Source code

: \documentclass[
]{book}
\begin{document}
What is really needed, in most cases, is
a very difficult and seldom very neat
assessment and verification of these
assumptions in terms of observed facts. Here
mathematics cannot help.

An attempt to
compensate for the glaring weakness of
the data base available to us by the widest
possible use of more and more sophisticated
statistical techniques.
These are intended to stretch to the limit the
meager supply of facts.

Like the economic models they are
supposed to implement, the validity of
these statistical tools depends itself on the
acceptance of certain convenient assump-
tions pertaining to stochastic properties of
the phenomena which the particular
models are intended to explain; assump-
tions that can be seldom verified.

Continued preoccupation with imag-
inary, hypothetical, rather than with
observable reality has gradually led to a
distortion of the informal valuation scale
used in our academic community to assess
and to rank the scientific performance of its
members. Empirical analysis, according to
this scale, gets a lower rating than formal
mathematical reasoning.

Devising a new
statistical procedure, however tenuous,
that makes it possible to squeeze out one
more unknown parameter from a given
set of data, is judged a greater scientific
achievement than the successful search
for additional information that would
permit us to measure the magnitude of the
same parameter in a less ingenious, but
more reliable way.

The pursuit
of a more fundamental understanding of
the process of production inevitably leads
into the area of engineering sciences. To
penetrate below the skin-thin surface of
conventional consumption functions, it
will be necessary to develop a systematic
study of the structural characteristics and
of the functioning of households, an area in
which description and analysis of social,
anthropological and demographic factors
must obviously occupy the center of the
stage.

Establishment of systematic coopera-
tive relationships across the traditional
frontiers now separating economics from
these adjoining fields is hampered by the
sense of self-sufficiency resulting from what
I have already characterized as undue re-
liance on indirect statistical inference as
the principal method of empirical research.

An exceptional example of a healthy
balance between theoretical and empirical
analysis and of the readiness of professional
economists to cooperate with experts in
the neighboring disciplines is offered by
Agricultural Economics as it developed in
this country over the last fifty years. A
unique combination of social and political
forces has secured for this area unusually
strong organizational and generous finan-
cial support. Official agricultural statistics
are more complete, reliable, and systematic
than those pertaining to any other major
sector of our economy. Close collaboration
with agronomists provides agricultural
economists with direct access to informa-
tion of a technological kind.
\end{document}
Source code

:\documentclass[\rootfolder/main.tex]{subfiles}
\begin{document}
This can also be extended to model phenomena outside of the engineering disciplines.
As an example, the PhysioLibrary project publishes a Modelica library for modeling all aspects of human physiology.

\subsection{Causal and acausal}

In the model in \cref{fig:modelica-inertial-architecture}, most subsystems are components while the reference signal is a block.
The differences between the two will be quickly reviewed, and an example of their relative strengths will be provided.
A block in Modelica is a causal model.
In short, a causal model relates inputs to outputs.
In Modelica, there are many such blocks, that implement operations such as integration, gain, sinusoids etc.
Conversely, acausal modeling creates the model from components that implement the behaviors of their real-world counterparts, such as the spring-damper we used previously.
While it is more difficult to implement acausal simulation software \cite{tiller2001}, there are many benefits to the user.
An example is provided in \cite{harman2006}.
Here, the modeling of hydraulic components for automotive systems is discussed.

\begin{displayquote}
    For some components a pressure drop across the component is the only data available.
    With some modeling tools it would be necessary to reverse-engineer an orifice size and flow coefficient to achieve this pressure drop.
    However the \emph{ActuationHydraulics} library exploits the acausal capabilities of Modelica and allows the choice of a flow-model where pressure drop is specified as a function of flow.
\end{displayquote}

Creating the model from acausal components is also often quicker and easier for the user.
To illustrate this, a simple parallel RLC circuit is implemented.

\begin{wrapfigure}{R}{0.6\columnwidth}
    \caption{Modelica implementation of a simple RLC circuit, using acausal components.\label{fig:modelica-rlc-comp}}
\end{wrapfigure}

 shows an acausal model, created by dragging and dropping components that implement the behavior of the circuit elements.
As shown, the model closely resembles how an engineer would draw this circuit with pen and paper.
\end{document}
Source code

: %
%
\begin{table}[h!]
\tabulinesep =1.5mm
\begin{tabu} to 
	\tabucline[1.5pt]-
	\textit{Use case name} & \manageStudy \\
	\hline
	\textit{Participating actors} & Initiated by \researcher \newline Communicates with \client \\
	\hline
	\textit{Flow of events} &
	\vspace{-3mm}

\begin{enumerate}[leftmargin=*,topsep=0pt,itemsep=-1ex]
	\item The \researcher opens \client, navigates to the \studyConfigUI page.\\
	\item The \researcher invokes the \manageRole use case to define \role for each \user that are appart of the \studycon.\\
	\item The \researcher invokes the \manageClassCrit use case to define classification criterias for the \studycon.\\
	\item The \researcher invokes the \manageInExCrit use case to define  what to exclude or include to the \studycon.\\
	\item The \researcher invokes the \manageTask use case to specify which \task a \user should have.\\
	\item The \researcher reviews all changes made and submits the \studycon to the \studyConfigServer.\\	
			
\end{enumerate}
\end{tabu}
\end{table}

■ TASK GOAL
Every entry, from first to last, is to be reproduced exactly.

■ SOLUTION TO THE EXERCISE
Source code

: \documentclass[
]{book}
\begin{document}
What is really needed, in most cases, is
a very difficult and seldom very neat
assessment and verification of these
assumptions in terms of observed facts. Here
mathematics cannot help.

An attempt to
compensate for the glaring weakness of
the data base available to us by the widest
possible use of more and more sophisticated
statistical techniques.
These are intended to stretch to the limit the
meager supply of facts.

Like the economic models they are
supposed to implement, the validity of
these statistical tools depends itself on the
acceptance of certain convenient assump-
tions pertaining to stochastic properties of
the phenomena which the particular
models are intended to explain; assump-
tions that can be seldom verified.

Continued preoccupation with imag-
inary, hypothetical, rather than with
observable reality has gradually led to a
distortion of the informal valuation scale
used in our academic community to assess
and to rank the scientific performance of its
members. Empirical analysis, according to
this scale, gets a lower rating than formal
mathematical reasoning.

Devising a new
statistical procedure, however tenuous,
that makes it possible to squeeze out one
more unknown parameter from a given
set of data, is judged a greater scientific
achievement than the successful search
for additional information that would
permit us to measure the magnitude of the
same parameter in a less ingenious, but
more reliable way.

The pursuit
of a more fundamental understanding of
the process of production inevitably leads
into the area of engineering sciences. To
penetrate below the skin-thin surface of
conventional consumption functions, it
will be necessary to develop a systematic
study of the structural characteristics and
of the functioning of households, an area in
which description and analysis of social,
anthropological and demographic factors
must obviously occupy the center of the
stage.

Establishment of systematic coopera-
tive relationships across the traditional
frontiers now separating economics from
these adjoining fields is hampered by the
sense of self-sufficiency resulting from what
I have already characterized as undue re-
liance on indirect statistical inference as
the principal method of empirical research.

An exceptional example of a healthy
balance between theoretical and empirical
analysis and of the readiness of professional
economists to cooperate with experts in
the neighboring disciplines is offered by
Agricultural Economics as it developed in
this country over the last fifty years. A
unique combination of social and political
forces has secured for this area unusually
strong organizational and generous finan-
cial support. Official agricultural statistics
are more complete, reliable, and systematic
than those pertaining to any other major
sector of our economy. Close collaboration
with agronomists provides agricultural
economists with direct access to informa-
tion of a technological kind.
\end{document}
Source code

:\documentclass[\rootfolder/main.tex]{subfiles}
\begin{document}
This can also be extended to model phenomena outside of the engineering disciplines.
As an example, the PhysioLibrary project publishes a Modelica library for modeling all aspects of human physiology.

\subsection{Causal and acausal}

In the model in \cref{fig:modelica-inertial-architecture}, most subsystems are components while the reference signal is a block.
The differences between the two will be quickly reviewed, and an example of their relative strengths will be provided.
A block in Modelica is a causal model.
In short, a causal model relates inputs to outputs.
In Modelica, there are many such blocks, that implement operations such as integration, gain, sinusoids etc.
Conversely, acausal modeling creates the model from components that implement the behaviors of their real-world counterparts, such as the spring-damper we used previously.
While it is more difficult to implement acausal simulation software \cite{tiller2001}, there are many benefits to the user.
An example is provided in \cite{harman2006}.
Here, the modeling of hydraulic components for automotive systems is discussed.

\begin{displayquote}
    For some components a pressure drop across the component is the only data available.
    With some modeling tools it would be necessary to reverse-engineer an orifice size and flow coefficient to achieve this pressure drop.
    However the \emph{ActuationHydraulics} library exploits the acausal capabilities of Modelica and allows the choice of a flow-model where pressure drop is specified as a function of flow.
\end{displayquote}

Creating the model from acausal components is also often quicker and easier for the user.
To illustrate this, a simple parallel RLC circuit is implemented.

\begin{wrapfigure}{R}{0.6\columnwidth}
    \caption{Modelica implementation of a simple RLC circuit, using acausal components.\label{fig:modelica-rlc-comp}}
\end{wrapfigure}

 shows an acausal model, created by dragging and dropping components that implement the behavior of the circuit elements.
As shown, the model closely resembles how an engineer would draw this circuit with pen and paper.
\end{document}
Source code

: %
%
\begin{table}[h!]
\tabulinesep =1.5mm
\begin{tabu} to 
	\tabucline[1.5pt]-
	\textit{Use case name} & \manageStudy \\
	\hline
	\textit{Participating actors} & Initiated by \researcher \newline Communicates with \client \\
	\hline
	\textit{Flow of events} &
	\vspace{-3mm}

\begin{enumerate}[leftmargin=*,topsep=0pt,itemsep=-1ex]
	\item The \researcher opens \client, navigates to the \studyConfigUI page.\\
	\item The \researcher invokes the \manageRole use case to define \role for each \user that are appart of the \studycon.\\
	\item The \researcher invokes the \manageClassCrit use case to define classification criterias for the \studycon.\\
	\item The \researcher invokes the \manageInExCrit use case to define  what to exclude or include to the \studycon.\\
	\item The \researcher invokes the \manageTask use case to specify which \task a \user should have.\\
	\item The \researcher reviews all changes made and submits the \studycon to the \studyConfigServer.\\	
			
\end{enumerate}
\end{tabu}
\end{table}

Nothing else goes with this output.